** Source records follows **
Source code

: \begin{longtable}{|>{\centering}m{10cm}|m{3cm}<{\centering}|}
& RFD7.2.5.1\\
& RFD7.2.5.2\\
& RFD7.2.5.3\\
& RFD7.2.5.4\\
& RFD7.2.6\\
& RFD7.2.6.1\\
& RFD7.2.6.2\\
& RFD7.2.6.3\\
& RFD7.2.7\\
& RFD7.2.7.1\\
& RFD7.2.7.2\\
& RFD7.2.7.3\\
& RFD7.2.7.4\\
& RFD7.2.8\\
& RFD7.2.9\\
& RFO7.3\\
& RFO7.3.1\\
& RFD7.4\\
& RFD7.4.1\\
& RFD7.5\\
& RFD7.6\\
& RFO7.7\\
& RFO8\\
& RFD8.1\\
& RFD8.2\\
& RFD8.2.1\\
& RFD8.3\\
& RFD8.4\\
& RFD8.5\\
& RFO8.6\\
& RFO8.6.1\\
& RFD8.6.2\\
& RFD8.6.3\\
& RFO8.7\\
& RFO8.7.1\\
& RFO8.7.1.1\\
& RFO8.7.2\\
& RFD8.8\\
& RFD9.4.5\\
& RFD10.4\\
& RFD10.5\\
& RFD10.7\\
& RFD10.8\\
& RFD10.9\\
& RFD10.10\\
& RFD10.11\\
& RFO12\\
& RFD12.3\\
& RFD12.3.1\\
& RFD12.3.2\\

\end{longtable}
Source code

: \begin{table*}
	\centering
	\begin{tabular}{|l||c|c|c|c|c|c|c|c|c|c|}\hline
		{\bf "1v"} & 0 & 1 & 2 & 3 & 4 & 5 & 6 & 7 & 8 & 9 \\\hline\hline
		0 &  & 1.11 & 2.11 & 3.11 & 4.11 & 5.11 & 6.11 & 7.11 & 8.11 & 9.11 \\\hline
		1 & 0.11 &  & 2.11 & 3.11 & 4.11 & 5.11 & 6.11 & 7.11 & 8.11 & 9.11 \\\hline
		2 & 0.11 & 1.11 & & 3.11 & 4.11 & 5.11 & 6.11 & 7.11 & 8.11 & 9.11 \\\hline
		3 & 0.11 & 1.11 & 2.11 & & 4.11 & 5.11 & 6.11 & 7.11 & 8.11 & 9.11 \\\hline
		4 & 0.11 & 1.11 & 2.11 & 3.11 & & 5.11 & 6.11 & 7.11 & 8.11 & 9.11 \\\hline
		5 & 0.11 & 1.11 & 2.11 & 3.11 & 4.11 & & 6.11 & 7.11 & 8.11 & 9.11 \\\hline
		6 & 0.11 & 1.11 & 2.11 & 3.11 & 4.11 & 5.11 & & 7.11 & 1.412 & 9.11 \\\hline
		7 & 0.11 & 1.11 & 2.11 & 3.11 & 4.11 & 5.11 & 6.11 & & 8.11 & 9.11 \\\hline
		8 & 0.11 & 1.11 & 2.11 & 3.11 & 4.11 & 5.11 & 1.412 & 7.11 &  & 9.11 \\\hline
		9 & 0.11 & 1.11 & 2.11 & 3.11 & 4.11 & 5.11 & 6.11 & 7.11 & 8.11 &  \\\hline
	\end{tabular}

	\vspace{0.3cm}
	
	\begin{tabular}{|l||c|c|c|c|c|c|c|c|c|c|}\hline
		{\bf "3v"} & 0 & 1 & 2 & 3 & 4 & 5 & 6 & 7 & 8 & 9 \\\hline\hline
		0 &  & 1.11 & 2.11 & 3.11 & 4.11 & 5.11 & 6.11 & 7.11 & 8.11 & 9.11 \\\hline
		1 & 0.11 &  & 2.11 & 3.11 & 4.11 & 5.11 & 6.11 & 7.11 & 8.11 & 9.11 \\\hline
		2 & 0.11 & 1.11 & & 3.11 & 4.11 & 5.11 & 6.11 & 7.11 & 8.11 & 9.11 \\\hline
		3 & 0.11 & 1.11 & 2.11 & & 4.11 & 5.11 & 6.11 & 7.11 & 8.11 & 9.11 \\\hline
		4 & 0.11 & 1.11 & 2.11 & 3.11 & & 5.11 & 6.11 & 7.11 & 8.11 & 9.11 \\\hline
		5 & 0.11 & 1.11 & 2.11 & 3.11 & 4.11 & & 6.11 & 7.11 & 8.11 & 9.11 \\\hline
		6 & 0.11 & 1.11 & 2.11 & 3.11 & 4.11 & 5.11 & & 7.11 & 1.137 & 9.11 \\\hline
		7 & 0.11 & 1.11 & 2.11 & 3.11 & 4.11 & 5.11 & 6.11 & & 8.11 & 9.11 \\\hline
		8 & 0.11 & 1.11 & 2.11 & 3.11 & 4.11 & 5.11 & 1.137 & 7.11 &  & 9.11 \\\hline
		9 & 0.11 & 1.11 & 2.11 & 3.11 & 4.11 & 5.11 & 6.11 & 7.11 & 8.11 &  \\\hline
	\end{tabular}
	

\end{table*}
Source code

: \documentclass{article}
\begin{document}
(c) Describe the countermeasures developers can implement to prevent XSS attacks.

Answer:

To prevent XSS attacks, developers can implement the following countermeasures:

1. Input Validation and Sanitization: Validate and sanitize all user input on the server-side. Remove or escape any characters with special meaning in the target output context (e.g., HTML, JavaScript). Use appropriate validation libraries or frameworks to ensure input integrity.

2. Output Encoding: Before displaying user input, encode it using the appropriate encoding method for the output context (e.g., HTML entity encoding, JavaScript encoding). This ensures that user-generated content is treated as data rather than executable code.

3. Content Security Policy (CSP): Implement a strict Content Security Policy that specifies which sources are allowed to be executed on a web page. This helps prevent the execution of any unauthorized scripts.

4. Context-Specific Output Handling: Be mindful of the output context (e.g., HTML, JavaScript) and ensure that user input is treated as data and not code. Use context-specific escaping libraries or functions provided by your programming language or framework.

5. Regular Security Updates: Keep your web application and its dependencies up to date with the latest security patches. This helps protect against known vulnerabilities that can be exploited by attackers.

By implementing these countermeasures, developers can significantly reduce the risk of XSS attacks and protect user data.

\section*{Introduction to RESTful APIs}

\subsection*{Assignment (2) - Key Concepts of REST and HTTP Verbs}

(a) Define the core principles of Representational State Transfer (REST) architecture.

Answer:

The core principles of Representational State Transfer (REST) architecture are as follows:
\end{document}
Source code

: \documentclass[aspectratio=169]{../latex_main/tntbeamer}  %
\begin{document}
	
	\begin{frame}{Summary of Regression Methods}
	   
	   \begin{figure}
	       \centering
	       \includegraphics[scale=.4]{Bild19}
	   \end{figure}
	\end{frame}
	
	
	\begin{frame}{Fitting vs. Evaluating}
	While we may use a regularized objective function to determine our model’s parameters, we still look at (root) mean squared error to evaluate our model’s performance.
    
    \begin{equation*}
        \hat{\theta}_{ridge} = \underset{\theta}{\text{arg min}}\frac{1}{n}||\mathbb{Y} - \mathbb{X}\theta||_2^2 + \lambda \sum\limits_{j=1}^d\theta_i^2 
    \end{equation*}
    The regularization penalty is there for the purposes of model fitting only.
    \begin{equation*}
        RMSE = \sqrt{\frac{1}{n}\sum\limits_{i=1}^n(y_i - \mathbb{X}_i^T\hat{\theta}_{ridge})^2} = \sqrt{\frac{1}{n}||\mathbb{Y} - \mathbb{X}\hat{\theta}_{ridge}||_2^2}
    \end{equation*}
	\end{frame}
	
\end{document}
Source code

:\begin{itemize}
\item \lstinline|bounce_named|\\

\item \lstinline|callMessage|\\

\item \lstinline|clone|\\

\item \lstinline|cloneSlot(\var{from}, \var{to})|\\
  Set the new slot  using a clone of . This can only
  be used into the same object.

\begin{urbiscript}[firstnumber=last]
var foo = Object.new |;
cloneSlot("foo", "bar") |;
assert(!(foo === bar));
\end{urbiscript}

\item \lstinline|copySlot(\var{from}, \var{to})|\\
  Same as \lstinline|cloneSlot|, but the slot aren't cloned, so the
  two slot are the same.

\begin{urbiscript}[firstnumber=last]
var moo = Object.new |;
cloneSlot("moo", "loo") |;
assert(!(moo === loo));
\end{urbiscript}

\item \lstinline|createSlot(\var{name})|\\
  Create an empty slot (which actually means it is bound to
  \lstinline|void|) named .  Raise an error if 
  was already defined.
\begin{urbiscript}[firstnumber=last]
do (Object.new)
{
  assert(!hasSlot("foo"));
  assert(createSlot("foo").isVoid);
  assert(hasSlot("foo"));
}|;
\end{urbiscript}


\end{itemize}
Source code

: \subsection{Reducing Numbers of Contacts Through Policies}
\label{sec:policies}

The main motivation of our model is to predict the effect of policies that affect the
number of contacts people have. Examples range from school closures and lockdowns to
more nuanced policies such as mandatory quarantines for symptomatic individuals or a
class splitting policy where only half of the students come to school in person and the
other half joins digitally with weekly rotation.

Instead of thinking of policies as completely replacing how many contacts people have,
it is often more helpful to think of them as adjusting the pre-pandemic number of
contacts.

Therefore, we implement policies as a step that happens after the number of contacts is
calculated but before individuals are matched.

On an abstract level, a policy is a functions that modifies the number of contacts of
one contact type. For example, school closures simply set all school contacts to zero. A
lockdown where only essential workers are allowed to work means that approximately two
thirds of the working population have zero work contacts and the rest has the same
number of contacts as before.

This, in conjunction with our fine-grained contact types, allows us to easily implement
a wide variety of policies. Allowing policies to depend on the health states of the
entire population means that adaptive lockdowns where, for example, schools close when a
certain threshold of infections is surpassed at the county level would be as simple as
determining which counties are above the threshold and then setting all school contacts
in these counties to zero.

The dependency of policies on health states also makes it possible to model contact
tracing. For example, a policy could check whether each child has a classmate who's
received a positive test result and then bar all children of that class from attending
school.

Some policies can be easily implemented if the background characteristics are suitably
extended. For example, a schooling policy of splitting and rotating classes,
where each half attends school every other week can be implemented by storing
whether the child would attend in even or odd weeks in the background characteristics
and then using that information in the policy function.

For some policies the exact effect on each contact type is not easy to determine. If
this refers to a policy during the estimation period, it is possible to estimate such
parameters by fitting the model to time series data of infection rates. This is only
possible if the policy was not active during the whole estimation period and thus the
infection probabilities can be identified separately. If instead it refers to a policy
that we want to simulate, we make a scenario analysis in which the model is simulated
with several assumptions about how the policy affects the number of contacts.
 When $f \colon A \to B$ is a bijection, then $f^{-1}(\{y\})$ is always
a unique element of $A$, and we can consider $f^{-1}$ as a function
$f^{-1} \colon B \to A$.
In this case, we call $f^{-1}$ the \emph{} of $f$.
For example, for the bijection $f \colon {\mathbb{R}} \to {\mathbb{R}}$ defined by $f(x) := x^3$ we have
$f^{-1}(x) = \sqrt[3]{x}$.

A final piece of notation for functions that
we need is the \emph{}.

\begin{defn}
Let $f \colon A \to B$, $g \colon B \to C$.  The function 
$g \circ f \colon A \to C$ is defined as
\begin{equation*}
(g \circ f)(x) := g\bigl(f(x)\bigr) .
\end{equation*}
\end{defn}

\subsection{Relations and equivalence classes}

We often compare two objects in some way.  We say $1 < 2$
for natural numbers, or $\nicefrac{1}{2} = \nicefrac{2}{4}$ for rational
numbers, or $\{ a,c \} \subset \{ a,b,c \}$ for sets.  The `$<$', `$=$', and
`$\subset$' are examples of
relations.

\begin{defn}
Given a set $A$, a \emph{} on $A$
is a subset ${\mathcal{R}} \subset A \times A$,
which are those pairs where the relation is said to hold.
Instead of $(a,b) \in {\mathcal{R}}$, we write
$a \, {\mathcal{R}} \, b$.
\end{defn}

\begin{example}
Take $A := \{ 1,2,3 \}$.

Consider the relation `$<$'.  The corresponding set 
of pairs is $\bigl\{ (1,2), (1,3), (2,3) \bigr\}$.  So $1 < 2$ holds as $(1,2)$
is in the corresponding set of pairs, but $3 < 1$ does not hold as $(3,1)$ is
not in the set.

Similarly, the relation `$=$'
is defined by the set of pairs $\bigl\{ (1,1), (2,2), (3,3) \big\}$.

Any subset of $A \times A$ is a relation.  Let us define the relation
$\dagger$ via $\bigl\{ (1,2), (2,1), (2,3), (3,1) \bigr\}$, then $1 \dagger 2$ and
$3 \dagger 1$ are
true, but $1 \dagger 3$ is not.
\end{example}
** End of Source records **
Print the first line of the records above and each line after it, exactly, through the line with "1.137 & 9.11 \\\hline".

Source code

: \begin{longtable}{|>{\centering}m{10cm}|m{3cm}<{\centering}|}
& RFD7.2.5.1\\
& RFD7.2.5.2\\
& RFD7.2.5.3\\
& RFD7.2.5.4\\
& RFD7.2.6\\
& RFD7.2.6.1\\
& RFD7.2.6.2\\
& RFD7.2.6.3\\
& RFD7.2.7\\
& RFD7.2.7.1\\
& RFD7.2.7.2\\
& RFD7.2.7.3\\
& RFD7.2.7.4\\
& RFD7.2.8\\
& RFD7.2.9\\
& RFO7.3\\
& RFO7.3.1\\
& RFD7.4\\
& RFD7.4.1\\
& RFD7.5\\
& RFD7.6\\
& RFO7.7\\
& RFO8\\
& RFD8.1\\
& RFD8.2\\
& RFD8.2.1\\
& RFD8.3\\
& RFD8.4\\
& RFD8.5\\
& RFO8.6\\
& RFO8.6.1\\
& RFD8.6.2\\
& RFD8.6.3\\
& RFO8.7\\
& RFO8.7.1\\
& RFO8.7.1.1\\
& RFO8.7.2\\
& RFD8.8\\
& RFD9.4.5\\
& RFD10.4\\
& RFD10.5\\
& RFD10.7\\
& RFD10.8\\
& RFD10.9\\
& RFD10.10\\
& RFD10.11\\
& RFO12\\
& RFD12.3\\
& RFD12.3.1\\
& RFD12.3.2\\

\end{longtable}
Source code

: \begin{table*}
	\centering
	\begin{tabular}{|l||c|c|c|c|c|c|c|c|c|c|}\hline
		{\bf "1v"} & 0 & 1 & 2 & 3 & 4 & 5 & 6 & 7 & 8 & 9 \\\hline\hline
		0 &  & 1.11 & 2.11 & 3.11 & 4.11 & 5.11 & 6.11 & 7.11 & 8.11 & 9.11 \\\hline
		1 & 0.11 &  & 2.11 & 3.11 & 4.11 & 5.11 & 6.11 & 7.11 & 8.11 & 9.11 \\\hline
		2 & 0.11 & 1.11 & & 3.11 & 4.11 & 5.11 & 6.11 & 7.11 & 8.11 & 9.11 \\\hline
		3 & 0.11 & 1.11 & 2.11 & & 4.11 & 5.11 & 6.11 & 7.11 & 8.11 & 9.11 \\\hline
		4 & 0.11 & 1.11 & 2.11 & 3.11 & & 5.11 & 6.11 & 7.11 & 8.11 & 9.11 \\\hline
		5 & 0.11 & 1.11 & 2.11 & 3.11 & 4.11 & & 6.11 & 7.11 & 8.11 & 9.11 \\\hline
		6 & 0.11 & 1.11 & 2.11 & 3.11 & 4.11 & 5.11 & & 7.11 & 1.412 & 9.11 \\\hline
		7 & 0.11 & 1.11 & 2.11 & 3.11 & 4.11 & 5.11 & 6.11 & & 8.11 & 9.11 \\\hline
		8 & 0.11 & 1.11 & 2.11 & 3.11 & 4.11 & 5.11 & 1.412 & 7.11 &  & 9.11 \\\hline
		9 & 0.11 & 1.11 & 2.11 & 3.11 & 4.11 & 5.11 & 6.11 & 7.11 & 8.11 &  \\\hline
	\end{tabular}

	\vspace{0.3cm}
	
	\begin{tabular}{|l||c|c|c|c|c|c|c|c|c|c|}\hline
		{\bf "3v"} & 0 & 1 & 2 & 3 & 4 & 5 & 6 & 7 & 8 & 9 \\\hline\hline
		0 &  & 1.11 & 2.11 & 3.11 & 4.11 & 5.11 & 6.11 & 7.11 & 8.11 & 9.11 \\\hline
		1 & 0.11 &  & 2.11 & 3.11 & 4.11 & 5.11 & 6.11 & 7.11 & 8.11 & 9.11 \\\hline
		2 & 0.11 & 1.11 & & 3.11 & 4.11 & 5.11 & 6.11 & 7.11 & 8.11 & 9.11 \\\hline
		3 & 0.11 & 1.11 & 2.11 & & 4.11 & 5.11 & 6.11 & 7.11 & 8.11 & 9.11 \\\hline
		4 & 0.11 & 1.11 & 2.11 & 3.11 & & 5.11 & 6.11 & 7.11 & 8.11 & 9.11 \\\hline
		5 & 0.11 & 1.11 & 2.11 & 3.11 & 4.11 & & 6.11 & 7.11 & 8.11 & 9.11 \\\hline
		6 & 0.11 & 1.11 & 2.11 & 3.11 & 4.11 & 5.11 & & 7.11 & 1.137 & 9.11 \\\hline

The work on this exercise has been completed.